Sentencing - Truth-in-sentencing, Federal Sentencing Guidelines, State Sentences And Time Served, Three Strikes, You're Out
prison drug offenses prisoners
Sentencing reform policies have paralleled the mood of the country on crime and punishment, shifting between requiring a fixed prison time prior to release or allowing discretionary release of offenders by judges, parole boards, or corrections officials. Over the last two decades, sentencing requirements and release policies have become more restrictive, primarily in response to widespread "get tough on crime" attitudes in the Nation.
—Paula M. Ditton and Doris James Wilson, Truth in Sentencing in State Prisons (Washington, DC: Bureau of Justice Statistics, January 1999)
Sentencing policies have changed since the 1970s. Prison populations began increasing in 1973 from a rate of ninety-six prisoners per 100,000 adult residents in the United States to an estimated 482 per 100,000 in 2003. (See Table 4.3 in Chapter 4.) Between 1925 and 1973 the ninety-six per 100,000 rate was one of the lowest, matched, for instance, by the rate in 1928. The average imprisonment rate during the 1925–73 period was 107 prisoners per 100,000 people. The highest rate in this time period was reached in 1939 when 137 people were incarcerated in state and federal prisons per 100,000 residents. The average in the period 1974–2003 was 279.
The period of expanding incarceration also coincided with emphasis at state and federal levels on controlling the use and distribution of drugs.
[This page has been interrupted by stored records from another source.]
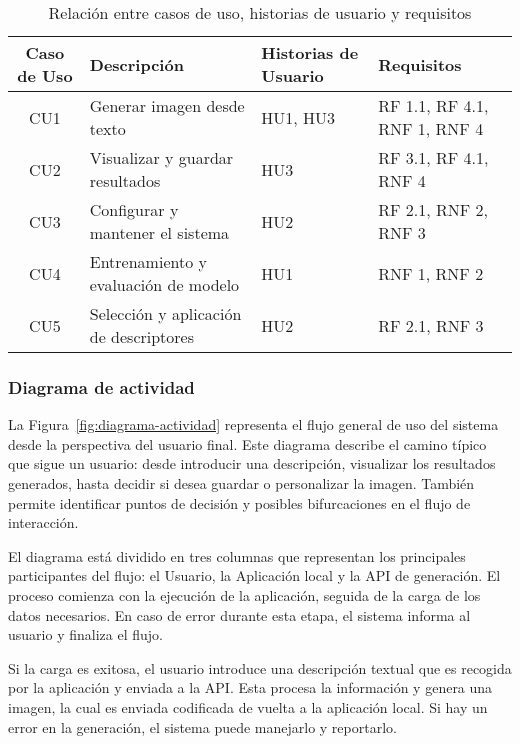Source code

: \begin{table}[H]
    \centering
    \renewcommand{\arraystretch}{1.4}
    \begin{tabular}{|c|p{4.5cm}|p{2.5cm}|p{4cm}|}
        \hline
        \rowcolor{gray!30}
        \textbf{Caso de Uso} & \textbf{Descripción} & \textbf{Historias de Usuario} & \textbf{Requisitos} \\
        \hline
        CU1 & Generar imagen desde texto & HU1, HU3 & RF 1.1, RF 4.1, RNF 1, RNF 4 \\
        \hline
        CU2 & Visualizar y guardar resultados & HU3 & RF 3.1, RF 4.1, RNF 4 \\
        \hline
        CU3 & Configurar y mantener el sistema & HU2 & RF 2.1, RNF 2, RNF 3 \\
        \hline
        CU4 & Entrenamiento y evaluación de modelo & HU1 & RNF 1, RNF 2 \\
        \hline
        CU5 & Selección y aplicación de descriptores & HU2 & RF 2.1, RNF 3 \\
        \hline
    \end{tabular}
    \caption{Relación entre casos de uso, historias de usuario y requisitos}
    \label{tab:trazabilidad-casos-hu-req}
\end{table}

\subsubsection{Diagrama de actividad}
La Figura~\ref{fig:diagrama-actividad} representa el flujo general de uso del sistema desde la perspectiva del usuario final. Este diagrama describe el camino típico que sigue un usuario: desde introducir una descripción, visualizar los resultados generados, hasta decidir si desea guardar o personalizar la imagen. También permite identificar puntos de decisión y posibles bifurcaciones en el flujo de interacción.

El diagrama está dividido en tres columnas que representan los principales participantes del flujo: el Usuario, la Aplicación local y la API de generación. El proceso comienza con la ejecución de la aplicación, seguida de la carga de los datos necesarios. En caso de error durante esta etapa, el sistema informa al usuario y finaliza el flujo.

Si la carga es exitosa, el usuario introduce una descripción textual que es recogida por la aplicación y enviada a la API. Esta procesa la información y genera una imagen, la cual es enviada codificada de vuelta a la aplicación local. Si hay un error en la generación, el sistema puede manejarlo y reportarlo.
The first legislation against drugs was the Harrison Act, enacted in 1914, which outlawed opiates and cocaine. Marijuana was outlawed in 1937. The "war on drugs" was declared in the early 1970s when the National Commission on Marihuana and Drug Abuse (also known as the Shafer Commission) published its recommendation that marijuana be legalized (Marihuana: A Signal of Misunderstanding, Report of the National Commission on Marihuana and Drug Abuse, March 1972). The commission was appointed by President Richard Nixon, who later rejected the commission's recommendation and declared war on drugs.
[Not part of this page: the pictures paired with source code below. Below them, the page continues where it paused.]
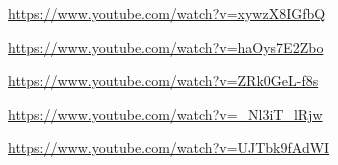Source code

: 
\begin{intersong}\url{https://www.youtube.com/watch?v=xywzX8IGfbQ}\end{intersong}
\begin{intersong}\url{https://www.youtube.com/watch?v=haOys7E2Zbo}\end{intersong}
\begin{intersong}\url{https://www.youtube.com/watch?v=ZRk0GeL-f8s}\end{intersong}
\begin{intersong}\url{https://www.youtube.com/watch?v=_Nl3iT_lRjw}\end{intersong}
\begin{intersong}\url{https://www.youtube.com/watch?v=UJTbk9fAdWI}\end{intersong}
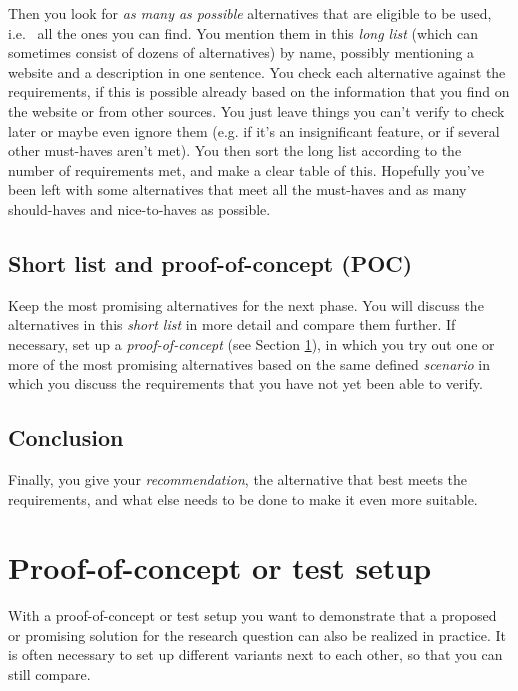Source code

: Then you look for \emph{as many as possible} alternatives that are eligible to be used, i.e. ~all the ones you can find. You mention them in this \emph{long list} (which can sometimes consist of dozens of alternatives) by name, possibly mentioning a website and a description in one sentence. You check each alternative against the requirements, if this is possible already based on the information that you find on the website or from other sources. You just leave things you can't verify to check later or maybe even ignore them (e.g. if it's an insignificant feature, or if several other must-haves aren't met). You then sort the long list according to the number of requirements met, and make a clear table of this. Hopefully you've been left with some alternatives that meet all the must-haves and as many should-haves and nice-to-haves as possible.

\subsection{Short list and proof-of-concept (POC)}
\label{ssec:short-list-poc}

Keep the most promising alternatives for the next phase. You will discuss the alternatives in this \emph{short list} in more detail and compare them further. If necessary, set up a \emph{proof-of-concept} (see Section \ref{sec:poctestsetup}), in which you try out one or more of the most promising alternatives based on the same defined \emph{scenario} in which you discuss the requirements that you have not yet been able to verify.

\subsection{Conclusion}
\label{ssec:comparativestudyconclusion}

Finally, you give your \emph{recommendation}, the alternative that best meets the requirements, and what else needs to be done to make it even more suitable.

\section{Proof-of-concept or test setup}
\label{sec:poctestsetup}

With a proof-of-concept or test setup you want to demonstrate that a proposed or promising solution for the research question can also be realized in practice. It is often necessary to set up different variants next to each other, so that you can still compare.

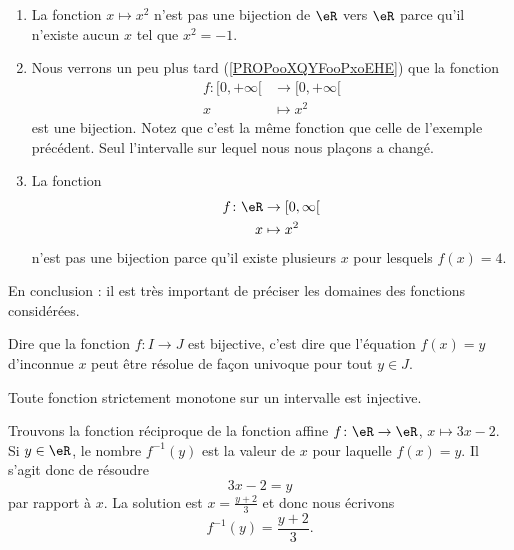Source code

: \begin{example}     \label{EXooCWYHooLEciVj}
	\begin{enumerate}
		\item
		      La fonction \( x\mapsto x^2\) n'est pas une bijection de \( \eR\) vers \( \eR\) parce qu'il n'existe aucun \( x\) tel que \( x^2=-1\).
		\item
		      Nous verrons un peu plus tard (\ref{PROPooXQYFooPxoEHE}) que la fonction
		      \begin{equation}
			      \begin{aligned}
				      f\colon \mathopen[ 0 , +\infty [ & \to \mathopen[ 0 , +\infty [ \\
				      x                                & \mapsto x^2
			      \end{aligned}
		      \end{equation}
		      est une bijection. Notez que c'est la même fonction que celle de l'exemple précédent. Seul l'intervalle sur lequel nous nous plaçons a changé.
		\item
		      La fonction
		      \begin{equation}
			      \begin{aligned}
				      f\colon \eR & \to \mathopen[ 0 , \infty \mathclose[ \\
				      x           & \mapsto x^2
			      \end{aligned}
		      \end{equation}
		      n'est pas une bijection parce qu'il existe plusieurs \( x\) pour lesquels \( f(x)=4\).
	\end{enumerate}
	En conclusion : il est très important de préciser les domaines des fonctions considérées.
\end{example}

\begin{remark}
	Dire que la fonction \( f\colon I\to J\) est bijective, c'est dire que l'équation \( f(x)=y\) d'inconnue \( x\) peut être résolue de façon univoque pour tout \( y\in J\).
\end{remark}

\begin{lemma}       \label{LEMooSDMMooYYDDLs}
	Toute fonction strictement monotone sur un intervalle est injective.
\end{lemma}

\begin{example}
	Trouvons la fonction réciproque de la fonction affine \( f\colon \eR\to \eR\), \( x\mapsto 3x-2\). Si \( y\in \eR\), le nombre \( f^{-1}(y)\) est la valeur de \( x\) pour laquelle \( f(x)=y\). Il s'agit donc de résoudre
	\begin{equation}
		3x-2=y
	\end{equation}
	par rapport à \( x\). La solution est \( x=\frac{ y+2 }{ 3 }\) et donc nous écrivons
	\begin{equation}
		f^{-1}(y)=\frac{ y+2 }{ 3 }.
	\end{equation}
\end{example}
As reported in Key Facts at a Glance on the Web page of the Bureau of Justice Statistics (BJS) ("Number of Persons in Custody of State Correctional Authorities by Most Serious Offense, 1980–2001," http://www.ojp.usdoj.gov/bjs/glance/tables/corrtyptab.htm), prisoners in state systems incarcerated for drug offenses comprised 6.5% of the prison population in 1980. By 2001 they represented 20.4% of prisoners. Drug prosecutions also have made up a growing proportion of the federal criminal caseload. In 1982, 21% of federal defendants were held on drug charges, while 35% were drug related in 2002. In addition to a sharp growth in drug crimes, crimes of violence also spiked. From 1995 to 2001, half of the increase in the state prison population was due to an increase in the prisoners convicted of violent offenses.
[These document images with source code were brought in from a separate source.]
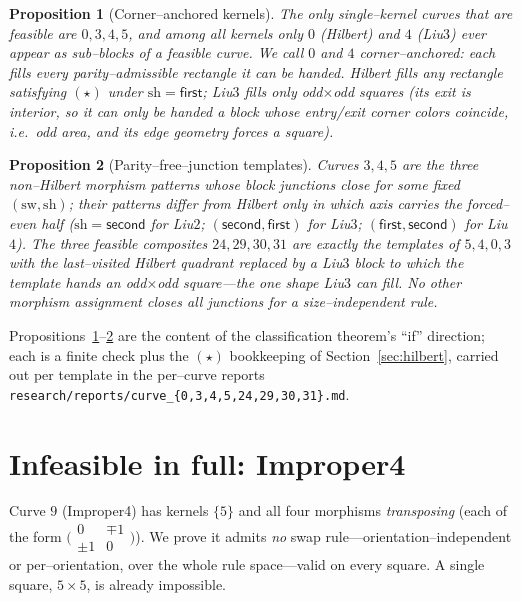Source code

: \documentclass[11pt]{article}
\newtheorem{proposition}{Proposition}
\theoremstyle{definition}
\begin{document}
\begin{proposition}[Corner--anchored kernels]\label{prop:kernels}
The only single--kernel curves that are feasible are $0,3,4,5$, and among all kernels only
$0$ (Hilbert) and $4$ (Liu$3$) ever appear \emph{as sub--blocks} of a feasible curve. We
call $0$ and $4$ \emph{corner--anchored}: each fills every parity--admissible rectangle it
can be handed. Hilbert fills any rectangle satisfying $(\star)$ under $\mathrm{sh}=\textsf{first}$;
Liu$3$ fills only \emph{odd$\times$odd squares} (its exit is interior, so it can only be
handed a block whose entry/exit corner colors coincide, i.e.\ odd area, and its edge
geometry forces a square).
\end{proposition}

\begin{proposition}[Parity--free--junction templates]\label{prop:templates}
Curves $3,4,5$ are the three non--Hilbert morphism patterns whose block junctions close for
some fixed $(\mathrm{sw},\mathrm{sh})$; their patterns differ from Hilbert only in which
axis carries the forced--even half ($\mathrm{sh}=\textsf{second}$ for Liu$2$;
$(\textsf{second},\textsf{first})$ for Liu$3$; $(\textsf{first},\textsf{second})$ for
Liu$4$). The three feasible composites $24,29,30,31$ are exactly the templates of
$5,4,0,3$ with the last--visited Hilbert quadrant replaced by a Liu$3$ block to which the
template hands an odd$\times$odd square---the one shape Liu$3$ can fill. No other morphism
assignment closes all junctions for a size--independent rule.
\end{proposition}

Propositions~\ref{prop:kernels}--\ref{prop:templates} are the content of the classification
theorem's ``if'' direction; each is a finite check plus the $(\star)$ bookkeeping of
Section~\ref{sec:hilbert}, carried out per template in the per--curve reports
\texttt{research/reports/curve\_\{0,3,4,5,24,29,30,31\}.md}.

\section{Infeasible in full: Improper4}\label{sec:improper4}

Curve $9$ (Improper4) has kernels $\{5\}$ and all four morphisms \emph{transposing}
(each of the form $\big(\begin{smallmatrix}0&\mp1\\ \pm1&0\end{smallmatrix}\big)$). We prove
it admits \emph{no} swap rule---orientation--independent or per--orientation, over the whole
rule space---valid on every square. A single square, $5\times5$, is already impossible.
\end{document}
It is against this background that new sentencing policies developed. Paula M. Ditton and Doris James Wilson (Truth in Sentencing in State Prisons) summarize the situation beginning with the 1970s as follows:
In the early 1970s, states generally permitted parole boards to determine when an offender would be released from prison. In addition, good-time reductions for satisfactory prison behavior, earned-time incentives for participation in work or educational programs, and other time reductions to control prison crowding resulted in the early release of prisoners. These policies permitted officials to individualize the amount of punishment or leniency an offender received and provided means to manage the prison population.
Such discretion in sentencing and release policies led to criticism that some offenders were punished more harshly than others for similar offenses and to complaints that overall sentencing and release laws were too soft on criminals. By the late 1970s and early 1980s, States began developing sentencing guidelines, enacting mandatory minimum sentences and adopting other sentencing reforms to reduce disparity in sentencing and to toughen penalties for certain offenses, specifically drug offenses (as part of the "war on drugs"), offenses with weapons, and offenses committed by repeat or habitual criminals.